— Work task —
Lines holding the string "retrieve" are the ones to copy; find them all in the data.
● ● ● ● ● ● ●
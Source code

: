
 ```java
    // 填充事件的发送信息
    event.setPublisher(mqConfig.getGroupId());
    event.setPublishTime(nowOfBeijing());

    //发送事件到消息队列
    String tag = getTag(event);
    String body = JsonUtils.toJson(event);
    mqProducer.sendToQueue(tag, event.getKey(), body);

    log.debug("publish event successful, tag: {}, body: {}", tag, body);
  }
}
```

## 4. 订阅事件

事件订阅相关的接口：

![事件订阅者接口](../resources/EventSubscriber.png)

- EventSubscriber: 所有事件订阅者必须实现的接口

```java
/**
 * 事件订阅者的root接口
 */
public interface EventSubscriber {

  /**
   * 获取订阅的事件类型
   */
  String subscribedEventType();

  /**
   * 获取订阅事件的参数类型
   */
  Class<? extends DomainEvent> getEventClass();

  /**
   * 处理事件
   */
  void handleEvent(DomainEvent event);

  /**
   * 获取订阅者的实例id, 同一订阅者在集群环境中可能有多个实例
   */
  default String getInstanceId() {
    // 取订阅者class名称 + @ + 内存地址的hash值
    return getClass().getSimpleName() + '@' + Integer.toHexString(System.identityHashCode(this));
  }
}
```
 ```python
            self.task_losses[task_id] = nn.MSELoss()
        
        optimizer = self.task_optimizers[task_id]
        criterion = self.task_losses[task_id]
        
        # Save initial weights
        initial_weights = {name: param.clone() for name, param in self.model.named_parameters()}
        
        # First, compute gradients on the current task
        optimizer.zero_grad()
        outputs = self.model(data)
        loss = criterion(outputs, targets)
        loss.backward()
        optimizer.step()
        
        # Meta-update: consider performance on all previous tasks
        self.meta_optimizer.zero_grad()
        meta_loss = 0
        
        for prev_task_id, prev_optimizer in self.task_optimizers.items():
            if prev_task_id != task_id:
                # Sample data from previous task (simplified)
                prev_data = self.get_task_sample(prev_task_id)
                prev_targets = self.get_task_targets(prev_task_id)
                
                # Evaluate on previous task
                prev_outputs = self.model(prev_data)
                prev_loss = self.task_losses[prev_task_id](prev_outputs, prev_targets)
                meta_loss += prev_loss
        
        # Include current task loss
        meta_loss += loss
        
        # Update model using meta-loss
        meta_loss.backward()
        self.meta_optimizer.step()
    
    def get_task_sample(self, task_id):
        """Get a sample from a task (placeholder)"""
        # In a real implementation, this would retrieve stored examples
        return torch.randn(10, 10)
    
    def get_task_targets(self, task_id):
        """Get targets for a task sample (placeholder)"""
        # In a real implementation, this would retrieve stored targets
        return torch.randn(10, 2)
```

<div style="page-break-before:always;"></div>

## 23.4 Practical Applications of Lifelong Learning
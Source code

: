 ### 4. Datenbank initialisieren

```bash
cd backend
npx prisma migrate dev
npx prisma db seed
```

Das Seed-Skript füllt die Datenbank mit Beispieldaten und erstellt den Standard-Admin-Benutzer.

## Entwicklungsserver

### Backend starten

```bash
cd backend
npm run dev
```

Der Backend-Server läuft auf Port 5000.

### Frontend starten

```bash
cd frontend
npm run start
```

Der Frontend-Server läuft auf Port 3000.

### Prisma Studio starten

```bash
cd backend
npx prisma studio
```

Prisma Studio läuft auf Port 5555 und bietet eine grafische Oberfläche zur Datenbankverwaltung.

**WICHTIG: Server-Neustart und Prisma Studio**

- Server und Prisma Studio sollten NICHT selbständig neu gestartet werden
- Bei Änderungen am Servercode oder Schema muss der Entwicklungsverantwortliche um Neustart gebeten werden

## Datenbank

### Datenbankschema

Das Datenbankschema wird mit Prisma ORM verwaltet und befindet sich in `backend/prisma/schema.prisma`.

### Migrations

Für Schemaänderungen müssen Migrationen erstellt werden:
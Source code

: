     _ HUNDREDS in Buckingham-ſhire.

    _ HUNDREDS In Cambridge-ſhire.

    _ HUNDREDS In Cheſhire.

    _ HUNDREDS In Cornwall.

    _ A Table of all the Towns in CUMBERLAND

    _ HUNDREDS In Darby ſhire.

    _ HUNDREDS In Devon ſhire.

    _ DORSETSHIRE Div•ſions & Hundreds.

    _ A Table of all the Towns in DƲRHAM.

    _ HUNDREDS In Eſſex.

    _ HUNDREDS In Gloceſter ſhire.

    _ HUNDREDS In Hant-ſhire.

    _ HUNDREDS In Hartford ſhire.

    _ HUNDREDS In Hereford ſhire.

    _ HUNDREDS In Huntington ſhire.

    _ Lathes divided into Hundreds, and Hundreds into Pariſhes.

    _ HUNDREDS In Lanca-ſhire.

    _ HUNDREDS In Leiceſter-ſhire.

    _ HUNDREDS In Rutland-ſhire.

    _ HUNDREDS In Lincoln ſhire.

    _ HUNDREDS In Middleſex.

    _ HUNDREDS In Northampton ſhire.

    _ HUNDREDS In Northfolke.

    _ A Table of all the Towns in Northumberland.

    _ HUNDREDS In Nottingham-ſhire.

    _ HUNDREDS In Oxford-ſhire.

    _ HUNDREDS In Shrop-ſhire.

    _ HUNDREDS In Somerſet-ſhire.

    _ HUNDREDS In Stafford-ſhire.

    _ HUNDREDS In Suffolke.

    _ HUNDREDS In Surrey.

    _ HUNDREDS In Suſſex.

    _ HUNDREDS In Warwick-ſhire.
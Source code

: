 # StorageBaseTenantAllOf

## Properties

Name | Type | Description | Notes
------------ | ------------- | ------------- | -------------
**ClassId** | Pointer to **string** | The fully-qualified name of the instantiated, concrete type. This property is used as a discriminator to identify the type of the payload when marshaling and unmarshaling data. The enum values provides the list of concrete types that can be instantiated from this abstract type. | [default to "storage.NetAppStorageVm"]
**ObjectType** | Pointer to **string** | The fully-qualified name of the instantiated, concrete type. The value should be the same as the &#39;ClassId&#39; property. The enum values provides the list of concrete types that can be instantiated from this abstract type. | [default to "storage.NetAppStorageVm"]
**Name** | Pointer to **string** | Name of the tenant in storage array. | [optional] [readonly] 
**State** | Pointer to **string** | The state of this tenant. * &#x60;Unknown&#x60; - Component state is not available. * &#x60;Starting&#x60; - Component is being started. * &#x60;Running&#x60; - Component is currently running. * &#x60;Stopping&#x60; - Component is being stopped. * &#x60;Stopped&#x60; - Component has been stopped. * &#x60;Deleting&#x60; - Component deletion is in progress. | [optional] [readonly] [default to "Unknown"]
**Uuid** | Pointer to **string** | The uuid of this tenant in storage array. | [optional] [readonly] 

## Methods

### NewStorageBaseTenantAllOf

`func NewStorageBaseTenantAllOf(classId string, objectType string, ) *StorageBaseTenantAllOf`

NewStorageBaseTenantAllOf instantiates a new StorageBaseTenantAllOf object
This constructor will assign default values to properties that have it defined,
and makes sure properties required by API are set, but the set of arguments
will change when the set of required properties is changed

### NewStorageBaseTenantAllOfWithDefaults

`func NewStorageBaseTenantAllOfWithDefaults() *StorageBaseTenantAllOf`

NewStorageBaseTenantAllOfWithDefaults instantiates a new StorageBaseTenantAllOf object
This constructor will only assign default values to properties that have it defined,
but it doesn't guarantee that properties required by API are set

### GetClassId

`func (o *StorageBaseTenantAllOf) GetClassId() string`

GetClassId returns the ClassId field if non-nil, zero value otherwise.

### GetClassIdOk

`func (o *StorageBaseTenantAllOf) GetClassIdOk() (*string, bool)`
● ● ● ● ● ● ●
— Finished task —
        # In a real implementation, this would retrieve stored examples
        # In a real implementation, this would retrieve stored targets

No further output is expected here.